Polling Tea Partiers: More Religion Questions, Please

Via Kevin Drum and Mike Tomasky, a new poll out of the University of Washington Institute for the Study of Ethnicity, Race & Sexuality shows that committed tea party supporters in Washington state are, by significant majorities, hostile to civil rights for African-Americans, immigrants, Muslims, and LGBT people. Those committed tea party supporters represent 19% of the Washington state voters, according to the poll, and only 18% of them believe that gay and lesbian couples should have the right to marry (as compared to 41% of all voters).

Seventy four percent of tea party supporters (compared to 52 percent of the general population) agree with the statement, “while equal opportunity for blacks and minorities to succeed is important, it’s not really the government’s job to guarantee it.” But no, tea party supporters aren’t motivated by race, are they?

It’s Rand Paul-ish, isn’t it? I would love to know whether that 74% thinks, like Paul does, that “Christianity and values is the basis of our society. . . . 98% of us won’t murder people, won’t steal, won’t break the law and it helps a society to have that religious underpinning.”

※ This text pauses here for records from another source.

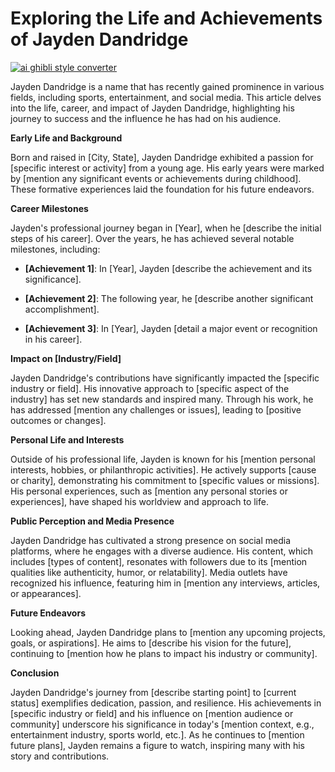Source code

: # Exploring the Life and Achievements of Jayden Dandridge

[![ai ghibli style converter](https://i.imgur.com/dwt8Y5G.gif)](https://witbeam.net/slzx)

Jayden Dandridge is a name that has recently gained prominence in various fields, including sports, entertainment, and social media. This article delves into the life, career, and impact of Jayden Dandridge, highlighting his journey to success and the influence he has had on his audience.

**Early Life and Background**

Born and raised in [City, State], Jayden Dandridge exhibited a passion for [specific interest or activity] from a young age. His early years were marked by [mention any significant events or achievements during childhood]. These formative experiences laid the foundation for his future endeavors.

**Career Milestones**

Jayden's professional journey began in [Year], when he [describe the initial steps of his career]. Over the years, he has achieved several notable milestones, including:

- **[Achievement 1]**: In [Year], Jayden [describe the achievement and its significance].

- **[Achievement 2]**: The following year, he [describe another significant accomplishment].

- **[Achievement 3]**: In [Year], Jayden [detail a major event or recognition in his career].

**Impact on [Industry/Field]**

Jayden Dandridge's contributions have significantly impacted the [specific industry or field]. His innovative approach to [specific aspect of the industry] has set new standards and inspired many. Through his work, he has addressed [mention any challenges or issues], leading to [positive outcomes or changes].

**Personal Life and Interests**

Outside of his professional life, Jayden is known for his [mention personal interests, hobbies, or philanthropic activities]. He actively supports [cause or charity], demonstrating his commitment to [specific values or missions]. His personal experiences, such as [mention any personal stories or experiences], have shaped his worldview and approach to life.

**Public Perception and Media Presence**

Jayden Dandridge has cultivated a strong presence on social media platforms, where he engages with a diverse audience. His content, which includes [types of content], resonates with followers due to its [mention qualities like authenticity, humor, or relatability]. Media outlets have recognized his influence, featuring him in [mention any interviews, articles, or appearances].

**Future Endeavors**

Looking ahead, Jayden Dandridge plans to [mention any upcoming projects, goals, or aspirations]. He aims to [describe his vision for the future], continuing to [mention how he plans to impact his industry or community].

**Conclusion**

Jayden Dandridge's journey from [describe starting point] to [current status] exemplifies dedication, passion, and resilience. His achievements in [specific industry or field] and his influence on [mention audience or community] underscore his significance in today's [mention context, e.g., entertainment industry, sports world, etc.]. As he continues to [mention future plans], Jayden remains a figure to watch, inspiring many with his story and contributions.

A lot of the media pondering over whether the tea party can make common cause with the religious right has focused on the tea party’s apparent lack of interest in taking on the abortion issue. But that overlooks anecdotal evidence that religious right activists like Ralph Reed, participants in the Values Voters Summit and in the Freedom Federation are looking to form coalitions with tea partiers, and, as Joanna Brooks has discussed here, the influence of Mormon belief on the rhetoric of Glenn Beck.

Are there clues in the Washington findings that tea party supporters are far more hostile to gay and lesbian marriage rights than non-tea partiers or tea party “agnostics,” that they believe that gays and lesbians have too much political power (52%), and oppose engagement with Muslim countries (73%)? Religion, of course, doesn’t completely explain these views, could go a long way, seeing as the tea partiers are essentially the Republican Party (which has a solid core of religious right-ers). Given how these views on LGBT and Muslim issues align also with those the religious right, it’s worth documenting the overlap between the two groups, and what the religious belief systems and church-going habits of the tea partiers are.